The memory of the Sepahbad flashes in my head, his quick-witted movements making me helpless; my captain, the stern scholars, their cruelty.

‘I am giving you a taste of what the future holds. I am preparing you for the vices of Za’skar City.’

For the next hour, No-Name and I observe the students maintaining horse-stance. I chew on neem and clove-scented root to do away with my boredom. At the half-hour mark, the children’s cries rebound through the clearing in an uncomfortable din, Yahya’s the loudest.

‘Breathe in the direction the remembrance shapes your teeth and tongue,’ I add unhelpfully.

Yahya pleads the loudest. ‘Master!’

Shame braids through me but I fling it away. His posture drops like a sodden blanket and his features pinch together, eyes rounding into a glassy sheen. Silent sobs wrench through him and my spine shudders as if they are carving through me too. For a wavering moment, No-Name reaches out to the pained child but at a second blink, she’s vanished.

I blame that sound for my foot moving forward on pure instinct, stopping only at the last moment. The teacup rolls off Yahya’s right shoulder. I let it fall.

‘I am to teach my students, not rock you in my arms like a wailing babe.’

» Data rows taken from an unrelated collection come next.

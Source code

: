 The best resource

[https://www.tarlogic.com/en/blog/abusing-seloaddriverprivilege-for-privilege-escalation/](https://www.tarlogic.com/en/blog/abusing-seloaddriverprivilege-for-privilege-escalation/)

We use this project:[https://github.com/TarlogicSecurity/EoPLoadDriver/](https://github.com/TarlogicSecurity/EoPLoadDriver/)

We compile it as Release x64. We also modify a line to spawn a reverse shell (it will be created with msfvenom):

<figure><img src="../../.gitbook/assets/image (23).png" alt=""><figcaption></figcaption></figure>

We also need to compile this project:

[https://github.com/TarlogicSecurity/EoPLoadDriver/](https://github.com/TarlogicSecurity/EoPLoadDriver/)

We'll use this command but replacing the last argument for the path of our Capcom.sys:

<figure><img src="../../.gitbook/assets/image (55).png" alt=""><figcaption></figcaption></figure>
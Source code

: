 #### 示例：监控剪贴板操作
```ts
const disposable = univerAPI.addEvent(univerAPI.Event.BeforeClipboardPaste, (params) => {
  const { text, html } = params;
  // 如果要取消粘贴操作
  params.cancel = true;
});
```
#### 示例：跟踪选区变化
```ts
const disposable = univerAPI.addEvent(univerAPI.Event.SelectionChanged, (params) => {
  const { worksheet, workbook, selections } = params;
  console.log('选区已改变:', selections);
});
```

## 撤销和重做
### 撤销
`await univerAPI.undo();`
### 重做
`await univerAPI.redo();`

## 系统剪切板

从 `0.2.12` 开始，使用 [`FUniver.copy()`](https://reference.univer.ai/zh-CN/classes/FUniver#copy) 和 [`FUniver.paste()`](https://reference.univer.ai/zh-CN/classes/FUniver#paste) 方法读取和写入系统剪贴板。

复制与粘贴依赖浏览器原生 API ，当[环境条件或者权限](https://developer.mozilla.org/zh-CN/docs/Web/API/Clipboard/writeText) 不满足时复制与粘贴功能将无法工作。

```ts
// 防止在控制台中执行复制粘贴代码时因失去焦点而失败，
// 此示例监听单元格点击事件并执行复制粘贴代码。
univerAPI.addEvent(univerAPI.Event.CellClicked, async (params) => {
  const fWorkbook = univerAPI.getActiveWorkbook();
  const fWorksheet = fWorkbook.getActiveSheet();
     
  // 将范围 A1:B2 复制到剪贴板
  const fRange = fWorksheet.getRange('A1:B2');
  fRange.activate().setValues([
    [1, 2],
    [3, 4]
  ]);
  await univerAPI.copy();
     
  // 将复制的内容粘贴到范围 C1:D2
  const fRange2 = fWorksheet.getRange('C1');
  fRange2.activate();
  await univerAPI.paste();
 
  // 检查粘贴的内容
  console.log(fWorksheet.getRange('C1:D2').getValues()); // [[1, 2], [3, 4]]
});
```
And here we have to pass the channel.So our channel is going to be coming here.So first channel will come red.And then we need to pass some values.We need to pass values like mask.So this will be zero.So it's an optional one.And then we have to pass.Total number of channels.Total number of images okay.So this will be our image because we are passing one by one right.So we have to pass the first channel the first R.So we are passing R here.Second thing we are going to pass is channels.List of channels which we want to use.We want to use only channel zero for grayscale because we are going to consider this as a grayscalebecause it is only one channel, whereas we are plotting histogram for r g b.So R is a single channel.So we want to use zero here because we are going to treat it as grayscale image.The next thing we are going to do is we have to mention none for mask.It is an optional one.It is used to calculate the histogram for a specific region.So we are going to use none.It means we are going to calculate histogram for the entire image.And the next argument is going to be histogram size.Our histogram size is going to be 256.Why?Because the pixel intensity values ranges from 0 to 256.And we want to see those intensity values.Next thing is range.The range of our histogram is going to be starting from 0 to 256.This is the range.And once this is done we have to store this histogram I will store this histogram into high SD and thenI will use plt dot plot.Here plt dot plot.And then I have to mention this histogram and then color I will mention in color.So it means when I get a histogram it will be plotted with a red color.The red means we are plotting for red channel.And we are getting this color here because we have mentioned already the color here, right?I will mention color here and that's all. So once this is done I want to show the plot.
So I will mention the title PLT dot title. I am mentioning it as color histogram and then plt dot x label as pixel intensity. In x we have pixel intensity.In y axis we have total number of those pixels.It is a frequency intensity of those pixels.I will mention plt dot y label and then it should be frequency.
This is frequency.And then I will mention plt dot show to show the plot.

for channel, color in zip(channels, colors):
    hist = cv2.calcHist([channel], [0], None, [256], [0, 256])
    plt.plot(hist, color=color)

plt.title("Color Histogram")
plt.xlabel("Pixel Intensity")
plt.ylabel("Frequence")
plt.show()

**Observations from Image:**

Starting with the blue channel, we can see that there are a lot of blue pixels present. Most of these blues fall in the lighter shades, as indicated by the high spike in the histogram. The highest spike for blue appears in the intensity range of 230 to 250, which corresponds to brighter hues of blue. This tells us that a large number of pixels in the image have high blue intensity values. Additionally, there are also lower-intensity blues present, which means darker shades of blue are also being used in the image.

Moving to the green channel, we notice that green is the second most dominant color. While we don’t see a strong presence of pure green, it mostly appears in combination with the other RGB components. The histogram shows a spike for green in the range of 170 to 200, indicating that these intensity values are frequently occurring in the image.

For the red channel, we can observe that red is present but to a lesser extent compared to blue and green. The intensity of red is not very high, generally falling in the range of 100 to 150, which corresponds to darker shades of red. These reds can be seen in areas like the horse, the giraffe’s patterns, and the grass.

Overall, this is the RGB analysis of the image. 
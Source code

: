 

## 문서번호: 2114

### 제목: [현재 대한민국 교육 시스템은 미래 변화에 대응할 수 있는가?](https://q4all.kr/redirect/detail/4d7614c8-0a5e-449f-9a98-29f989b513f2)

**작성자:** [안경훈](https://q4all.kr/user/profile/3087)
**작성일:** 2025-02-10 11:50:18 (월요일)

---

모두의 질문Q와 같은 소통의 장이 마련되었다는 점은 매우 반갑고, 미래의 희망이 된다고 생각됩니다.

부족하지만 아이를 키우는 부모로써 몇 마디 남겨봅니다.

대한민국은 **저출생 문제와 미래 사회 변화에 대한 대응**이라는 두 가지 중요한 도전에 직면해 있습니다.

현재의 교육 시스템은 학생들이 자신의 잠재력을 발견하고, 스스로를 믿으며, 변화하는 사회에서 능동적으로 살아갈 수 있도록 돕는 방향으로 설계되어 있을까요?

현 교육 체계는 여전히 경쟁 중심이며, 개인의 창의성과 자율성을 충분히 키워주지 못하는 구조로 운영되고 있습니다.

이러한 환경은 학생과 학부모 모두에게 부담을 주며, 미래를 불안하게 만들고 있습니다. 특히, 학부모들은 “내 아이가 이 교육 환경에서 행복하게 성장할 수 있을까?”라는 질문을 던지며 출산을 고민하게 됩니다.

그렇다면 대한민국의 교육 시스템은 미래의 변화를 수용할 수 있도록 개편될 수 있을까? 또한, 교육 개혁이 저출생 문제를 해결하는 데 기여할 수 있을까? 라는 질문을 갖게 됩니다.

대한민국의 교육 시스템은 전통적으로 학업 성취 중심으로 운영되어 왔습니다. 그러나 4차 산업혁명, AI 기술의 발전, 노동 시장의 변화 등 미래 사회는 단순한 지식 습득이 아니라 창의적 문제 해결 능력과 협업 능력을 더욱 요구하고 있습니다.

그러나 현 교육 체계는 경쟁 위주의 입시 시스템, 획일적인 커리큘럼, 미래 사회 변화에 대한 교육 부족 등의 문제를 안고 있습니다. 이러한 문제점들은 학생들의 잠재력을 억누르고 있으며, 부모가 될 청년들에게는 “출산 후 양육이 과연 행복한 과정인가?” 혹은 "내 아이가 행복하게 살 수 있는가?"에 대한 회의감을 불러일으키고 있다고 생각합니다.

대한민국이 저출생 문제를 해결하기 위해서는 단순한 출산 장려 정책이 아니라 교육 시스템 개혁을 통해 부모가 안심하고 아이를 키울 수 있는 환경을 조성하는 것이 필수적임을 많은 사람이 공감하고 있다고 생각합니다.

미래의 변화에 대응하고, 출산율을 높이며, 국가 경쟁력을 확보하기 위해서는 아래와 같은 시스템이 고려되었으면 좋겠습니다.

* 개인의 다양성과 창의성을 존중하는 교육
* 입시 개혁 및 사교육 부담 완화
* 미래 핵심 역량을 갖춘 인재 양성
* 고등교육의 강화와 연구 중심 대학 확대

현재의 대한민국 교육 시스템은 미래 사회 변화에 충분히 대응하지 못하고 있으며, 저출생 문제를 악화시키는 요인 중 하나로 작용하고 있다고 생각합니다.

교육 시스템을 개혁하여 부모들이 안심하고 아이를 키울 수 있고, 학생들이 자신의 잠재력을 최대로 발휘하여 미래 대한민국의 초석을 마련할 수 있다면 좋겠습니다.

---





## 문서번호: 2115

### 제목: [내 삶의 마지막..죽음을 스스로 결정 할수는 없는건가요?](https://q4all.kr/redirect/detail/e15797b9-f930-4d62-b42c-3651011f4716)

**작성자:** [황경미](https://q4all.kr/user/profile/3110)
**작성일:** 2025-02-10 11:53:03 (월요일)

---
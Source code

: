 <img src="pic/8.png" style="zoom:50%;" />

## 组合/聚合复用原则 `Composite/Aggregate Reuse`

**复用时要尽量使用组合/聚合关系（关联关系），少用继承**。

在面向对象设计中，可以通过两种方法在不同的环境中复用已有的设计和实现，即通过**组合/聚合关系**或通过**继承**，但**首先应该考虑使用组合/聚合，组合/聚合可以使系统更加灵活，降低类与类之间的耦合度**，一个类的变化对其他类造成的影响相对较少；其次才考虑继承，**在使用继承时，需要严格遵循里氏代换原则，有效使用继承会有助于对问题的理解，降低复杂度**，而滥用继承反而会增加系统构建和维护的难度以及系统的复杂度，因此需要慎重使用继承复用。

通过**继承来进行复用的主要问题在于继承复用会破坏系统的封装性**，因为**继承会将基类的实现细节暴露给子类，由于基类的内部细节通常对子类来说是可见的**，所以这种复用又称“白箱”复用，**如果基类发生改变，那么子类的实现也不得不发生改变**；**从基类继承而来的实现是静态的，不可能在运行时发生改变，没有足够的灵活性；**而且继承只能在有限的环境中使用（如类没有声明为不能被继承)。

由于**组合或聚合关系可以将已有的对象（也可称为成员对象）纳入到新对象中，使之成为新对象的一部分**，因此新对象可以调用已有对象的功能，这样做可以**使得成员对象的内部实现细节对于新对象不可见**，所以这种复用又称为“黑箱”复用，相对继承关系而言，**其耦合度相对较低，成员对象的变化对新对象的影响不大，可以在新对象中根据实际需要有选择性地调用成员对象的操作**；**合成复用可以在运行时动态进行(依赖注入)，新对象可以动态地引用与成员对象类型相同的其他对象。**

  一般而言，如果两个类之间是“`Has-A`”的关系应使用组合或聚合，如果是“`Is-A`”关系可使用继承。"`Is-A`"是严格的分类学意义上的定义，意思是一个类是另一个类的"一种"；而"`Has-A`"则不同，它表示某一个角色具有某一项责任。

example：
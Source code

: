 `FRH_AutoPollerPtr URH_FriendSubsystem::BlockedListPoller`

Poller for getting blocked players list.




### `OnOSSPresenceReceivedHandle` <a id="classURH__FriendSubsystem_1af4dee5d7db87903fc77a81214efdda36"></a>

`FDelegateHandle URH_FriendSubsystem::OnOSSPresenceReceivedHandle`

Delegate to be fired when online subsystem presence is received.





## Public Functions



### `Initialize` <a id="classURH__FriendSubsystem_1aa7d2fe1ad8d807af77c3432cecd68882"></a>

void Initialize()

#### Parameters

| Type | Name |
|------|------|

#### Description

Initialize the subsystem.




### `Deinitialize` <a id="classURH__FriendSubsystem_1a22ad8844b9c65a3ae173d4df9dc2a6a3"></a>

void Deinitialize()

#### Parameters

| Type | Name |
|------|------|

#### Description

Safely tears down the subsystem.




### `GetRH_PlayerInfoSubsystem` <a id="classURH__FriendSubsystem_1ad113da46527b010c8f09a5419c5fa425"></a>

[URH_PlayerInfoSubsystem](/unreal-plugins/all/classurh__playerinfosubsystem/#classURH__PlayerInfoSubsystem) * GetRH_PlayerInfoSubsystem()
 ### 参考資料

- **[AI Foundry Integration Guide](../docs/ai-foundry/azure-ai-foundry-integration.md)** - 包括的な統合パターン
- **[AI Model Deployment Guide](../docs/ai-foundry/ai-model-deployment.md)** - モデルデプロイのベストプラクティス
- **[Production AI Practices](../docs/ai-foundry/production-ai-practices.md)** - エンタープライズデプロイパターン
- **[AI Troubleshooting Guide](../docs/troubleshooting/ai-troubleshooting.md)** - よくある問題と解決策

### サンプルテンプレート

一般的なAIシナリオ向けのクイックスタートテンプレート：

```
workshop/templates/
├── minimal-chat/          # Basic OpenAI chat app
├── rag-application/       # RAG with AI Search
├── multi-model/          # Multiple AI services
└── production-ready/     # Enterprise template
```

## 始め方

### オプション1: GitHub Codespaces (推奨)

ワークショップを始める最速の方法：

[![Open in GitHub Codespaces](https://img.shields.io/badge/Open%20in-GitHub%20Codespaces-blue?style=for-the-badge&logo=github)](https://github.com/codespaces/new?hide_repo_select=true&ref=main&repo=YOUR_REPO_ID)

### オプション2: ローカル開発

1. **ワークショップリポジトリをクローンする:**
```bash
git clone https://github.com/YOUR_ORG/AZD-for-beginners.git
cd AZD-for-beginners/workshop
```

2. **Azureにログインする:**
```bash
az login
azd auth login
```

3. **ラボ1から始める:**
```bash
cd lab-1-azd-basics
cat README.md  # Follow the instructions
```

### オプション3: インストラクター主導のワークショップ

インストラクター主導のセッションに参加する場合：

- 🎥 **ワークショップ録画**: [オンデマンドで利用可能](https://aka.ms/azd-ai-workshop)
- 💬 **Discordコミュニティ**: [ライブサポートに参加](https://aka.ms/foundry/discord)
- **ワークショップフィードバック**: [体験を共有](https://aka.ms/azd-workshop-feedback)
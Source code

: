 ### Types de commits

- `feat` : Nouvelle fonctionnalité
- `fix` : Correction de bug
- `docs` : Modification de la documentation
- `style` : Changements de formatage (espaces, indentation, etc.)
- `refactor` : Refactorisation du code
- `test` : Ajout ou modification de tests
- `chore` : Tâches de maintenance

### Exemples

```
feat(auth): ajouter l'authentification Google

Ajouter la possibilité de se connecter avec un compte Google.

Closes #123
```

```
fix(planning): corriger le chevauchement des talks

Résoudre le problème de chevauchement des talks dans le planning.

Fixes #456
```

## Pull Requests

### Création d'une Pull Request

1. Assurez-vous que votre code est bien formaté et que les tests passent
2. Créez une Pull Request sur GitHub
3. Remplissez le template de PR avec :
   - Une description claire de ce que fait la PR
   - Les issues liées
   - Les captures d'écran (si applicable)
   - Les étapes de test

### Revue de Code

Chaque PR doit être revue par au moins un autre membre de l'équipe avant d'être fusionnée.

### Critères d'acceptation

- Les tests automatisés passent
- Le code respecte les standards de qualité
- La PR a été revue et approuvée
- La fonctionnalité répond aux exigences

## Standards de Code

Only Arezu does not complain. She merely blinks open an eye. ‘You do not care.’

‘Not at all, no.’

More teacups topple, but I muster past the students’ whines until the hour flounders by and the incense is reduced to a blackened stub.

‘Good work.’ I untie the staffs. Immediately, the students curl up, groaning and rolling in the tall grass. It’s eerily silent. Clouds have crept in, brushing the tail of the rising sun. All four passed the exercise with at least one bowl of water intact.

I crawl into a copse of citrus trees, where I hid my supply of water. To the group’s surprise, in exchange for succeeding in my test, I portion my rations to recuperate their losses.

‘What would happen if we failed?’ Sohrab asks between gulps.

Arezu meets my eyes. I don’t answer. Instead, I order, ‘Tomorrow, you do it again.’

After three days of repeating horse-stance, the students graduate to affinity summoning. I’ve not the time to wait for children to learn slowly. Instead, I need a squadron to squeeze its merit’s worth. And as young things, I discover their motivation.

Sohrab carries a jostling bundle of nuts and fruits. My eyes drop to slits. ‘What is that?’

‘Food swiped from the kitchens for... Yahya... and me.’

‘I see,’ I say, snatching it before he can blink. I shell a pistachio and toss the green nugget into my mouth. ‘Are you upset? Would you like to spar with me?’

Sohrab shifts his feet at the unlikely outcome. ‘No,’ he croaks.